Clinton McClung, the organizer and host of the Buffy Musical Big Screen Extravaganza, now touring nationally, calls the interactive midnight lovefest "Buffy-oke."
"You can't have an experience like this in front of your DVD player at home," says Mr. McClung. "I'm totally pumped after each show."
Buffy fans seem to agree.
Seattleite Mickey Sacks and her friends arrived 90 minutes early to snag spots at the front of a line that eventually snaked halfway around the block. Enthusiasts since shortly after the series launched in 1997, they say singing along at home and on road trips is great, but it isn't as much fun as being part of a full-on production.
"Plus I'm also theater geek," says Ms. Sacks, who sported a pair of pink rabbit ears ("the easiest costume in the closet").
Streaming into the theater, participants receive goodie bags of finger puppets, confetti poppers, kazoos, and plastic vampire teeth. The audience is the show, McClung says. The preshow warm-up includes fan-made videos, Buffy trivia, and audience members acting out scenes from other episodes.

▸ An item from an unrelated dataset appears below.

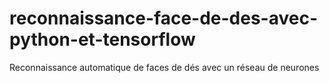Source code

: # reconnaissance-face-de-des-avec-python-et-tensorflow
Reconnaissance automatique de faces de dés avec un réseau de neurones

For the uninitiated, "Once More With Feeling" features a tap-loving demon (played by Broadway star Hinton Battle), whose spell forces the residents of Sunnydale to sing and dance out their deepest secrets in songs ranging from rock opera to showstopper.

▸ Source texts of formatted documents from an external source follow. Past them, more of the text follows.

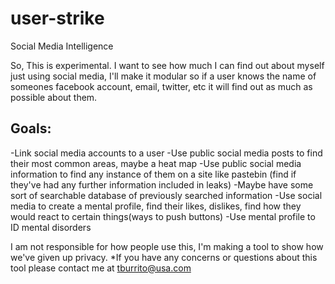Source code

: # user-strike
Social Media Intelligence

So, This is experimental. I want to see how much I can find out about myself just using social media, I'll make it modular so if a user
knows the name of someones facebook account, email, twitter, etc it will find out as much as possible about them.

Goals:
------------------------------------------------------------------------------------------------------------------------------------------
-Link social media accounts to a user
-Use public social media posts to find their most common areas, maybe a heat map
-Use public social media information to find any instance of them on a site like pastebin (find if they've had any further information 
included in leaks)
-Maybe have some sort of searchable database of previously searched information
-Use social media to create a mental profile, find their likes, dislikes, find how they would react to certain things(ways to push buttons)
-Use mental profile to ID mental disorders


I am not responsible for how people use this, I'm making a tool to show how we've given up privacy. 
*If you have any concerns or questions about this tool please contact me at tburrito@usa.com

And, yes, one of the songs is about evil bunnies.
McClung, a former film studies major, mounted his first Buffy singalong in 2004 while working as a programmer at The Coolidge Corner Theater in Boston. To his surprise, 600 people turned out.
After regular screenings in New York and in Austin, Texas, the Buffy Musical Big Screen Extravaganza launched its first national tour this summer, repeatedly selling out shows.
"I think it's the writing," says McClung. "It's so well written you feel like every character is a little part of you. After all, everyone relates to what it is to be growing up."
Philip Rodrigues, a fan from Seattle, concurs. "The writing is so precise," he says. "Things in the first season, they'll mention again three seasons later."
While Buffy's saga of battling things that go bump in the night may resemble "The Rocky Horror Picture Show," McClung drew his inspiration from the Coolidge's sing-along to "The Sound of Music."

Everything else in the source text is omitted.